M.A.I.A.  rushes around the corner, then lunges at the kobolds approaching everyone in the hallway.

Actions:
  Move to D9
  Charge to G9, Attack & Mark D2

Attack: (1d20+6=26) *Critical Hit*
Damage:  (1d10+6=16)

D2 is now Marked via *Combat Challenge*


----------



## Camelot (Jul 9, 2009)

[sblock=Rules Conundrum]That was a great critical hit, but...these kobolds have a power that lets them shift when an enemy moves adjacent, meaning the shift and your halberd hits the ground.  However, I am not sure if the rules for charging would count it as a move and then attack of if it's all one swift action that doesn't allow the kobolds time to get away.  For now, your attack misses because they get away, but if everyone agrees that this ruling is not how it works, then I'll gladly change it.[/sblock]Maia bears down on the kobolds, but the shifty little monsters leap backwards just as Maia swings his halberd down at one of them.  Maia hits the ground with his halberd.

The slingers continue to torment you.  A bullet zings past Mei Ying, and a gluepot explodes onto Thomas.[sblock=Damage and Effect]Thomas takes 7 damage, reducing his hp to 21, and he becomes immobilized (save ends).[/sblock]Mei Ying responds with a magic missile, hitting and bloodying S1!  Thomas cheers her on, and Mei Ying receive 4 temporary hit points.

The boulder continues on its path, turning the next corner around the center room, approaching the back door.

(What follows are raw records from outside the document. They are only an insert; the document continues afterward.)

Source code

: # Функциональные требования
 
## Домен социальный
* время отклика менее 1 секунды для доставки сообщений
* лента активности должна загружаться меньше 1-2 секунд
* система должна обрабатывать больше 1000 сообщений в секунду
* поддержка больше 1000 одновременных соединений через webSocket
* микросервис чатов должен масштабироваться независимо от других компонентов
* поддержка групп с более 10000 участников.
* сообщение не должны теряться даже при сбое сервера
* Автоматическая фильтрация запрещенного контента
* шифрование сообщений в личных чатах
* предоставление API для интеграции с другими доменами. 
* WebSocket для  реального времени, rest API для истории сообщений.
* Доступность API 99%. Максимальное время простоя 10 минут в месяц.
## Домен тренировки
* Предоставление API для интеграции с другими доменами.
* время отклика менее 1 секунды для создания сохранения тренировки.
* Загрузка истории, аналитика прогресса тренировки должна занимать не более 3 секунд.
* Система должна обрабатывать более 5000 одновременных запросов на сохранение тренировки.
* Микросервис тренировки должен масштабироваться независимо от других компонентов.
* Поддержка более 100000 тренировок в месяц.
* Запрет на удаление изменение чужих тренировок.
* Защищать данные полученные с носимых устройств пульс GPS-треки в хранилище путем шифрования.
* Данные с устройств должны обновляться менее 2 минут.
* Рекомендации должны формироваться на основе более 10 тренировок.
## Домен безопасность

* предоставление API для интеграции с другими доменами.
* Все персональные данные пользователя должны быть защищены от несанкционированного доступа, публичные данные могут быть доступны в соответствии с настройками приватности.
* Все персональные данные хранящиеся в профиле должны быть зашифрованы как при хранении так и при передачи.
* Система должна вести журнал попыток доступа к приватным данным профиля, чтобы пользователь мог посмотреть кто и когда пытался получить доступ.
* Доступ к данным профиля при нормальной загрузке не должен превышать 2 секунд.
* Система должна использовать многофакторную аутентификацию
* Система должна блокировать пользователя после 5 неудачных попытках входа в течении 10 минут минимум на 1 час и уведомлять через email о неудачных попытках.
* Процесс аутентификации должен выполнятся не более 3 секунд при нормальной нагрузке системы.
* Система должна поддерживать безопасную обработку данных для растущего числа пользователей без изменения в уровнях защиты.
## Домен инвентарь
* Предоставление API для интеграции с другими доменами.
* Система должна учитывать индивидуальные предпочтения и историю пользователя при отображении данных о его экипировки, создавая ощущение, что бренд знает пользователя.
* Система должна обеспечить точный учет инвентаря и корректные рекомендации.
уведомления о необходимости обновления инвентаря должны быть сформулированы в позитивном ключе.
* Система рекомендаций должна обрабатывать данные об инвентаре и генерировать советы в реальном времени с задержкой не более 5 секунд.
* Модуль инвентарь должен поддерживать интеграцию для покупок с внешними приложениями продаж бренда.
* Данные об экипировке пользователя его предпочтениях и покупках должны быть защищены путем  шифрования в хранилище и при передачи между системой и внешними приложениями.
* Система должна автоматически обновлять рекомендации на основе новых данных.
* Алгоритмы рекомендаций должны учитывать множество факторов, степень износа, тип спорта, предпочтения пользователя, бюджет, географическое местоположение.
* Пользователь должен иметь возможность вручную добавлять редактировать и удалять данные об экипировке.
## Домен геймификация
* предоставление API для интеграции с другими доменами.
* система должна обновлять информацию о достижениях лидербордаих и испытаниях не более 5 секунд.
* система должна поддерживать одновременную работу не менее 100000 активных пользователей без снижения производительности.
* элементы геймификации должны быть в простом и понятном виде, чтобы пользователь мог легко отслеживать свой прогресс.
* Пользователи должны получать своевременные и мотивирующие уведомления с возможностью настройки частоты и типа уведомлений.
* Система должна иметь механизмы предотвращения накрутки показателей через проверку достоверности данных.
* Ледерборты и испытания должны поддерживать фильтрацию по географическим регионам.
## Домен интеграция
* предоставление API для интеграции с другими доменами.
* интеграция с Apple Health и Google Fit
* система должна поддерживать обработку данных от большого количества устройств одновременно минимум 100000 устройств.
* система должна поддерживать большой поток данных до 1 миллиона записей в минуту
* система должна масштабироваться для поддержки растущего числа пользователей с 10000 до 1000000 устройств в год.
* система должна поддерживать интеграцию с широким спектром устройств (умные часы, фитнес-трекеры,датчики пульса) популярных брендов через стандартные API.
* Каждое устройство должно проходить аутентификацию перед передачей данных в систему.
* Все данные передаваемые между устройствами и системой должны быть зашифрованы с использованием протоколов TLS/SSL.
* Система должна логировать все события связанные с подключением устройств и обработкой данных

The angered kobold with the short swords is very tempted to try and attack Morgran, but does not want to risk being run over by the boulder.  It retreats towards Maia, giving the warforged a small nick in the side as it slinks by.[sblock=Damage]Maia takes 4 damage from the kobold's short sword.[/sblock]The two kobolds with shields follow the kobold with short swords, who is clearly the leader of this pack.  They mob Maia, attacking him with their own short swords.[sblock=Damage]The first kobold deals 7 damage to Maia and marks him, but the second kobold deals 6 damage and marks Maia, superceding the previous mark.  Maia has 17 hp remaining, and is bloodied.[/sblock][sblock=Initiative]Boldo, Thomas, Morgran, Maia, Kobold Slingers, Mei Ying, Rolling Boulder, ? Kobold with short swords, ? Kobolds with shields.[/sblock]


----------



## Camelot (Jul 9, 2009)

And once again......the map.  I knew I forgot something.


----------



## Pyrex (Jul 9, 2009)

*M.A.I.A. 1812, 17/38hp*



Camelot said:


> [sblock=Rules Conundrum]That was a great critical hit, but...these kobolds have a power that lets them shift when an enemy moves adjacent, meaning the shift and your halberd hits the ground.  However, I am not sure if the rules for charging would count it as a move and then attack of if it's all one swift action that doesn't allow the kobolds time to get away.  For now, your attack misses because they get away, but if everyone agrees that this ruling is not how it works, then I'll gladly change it.[/sblock]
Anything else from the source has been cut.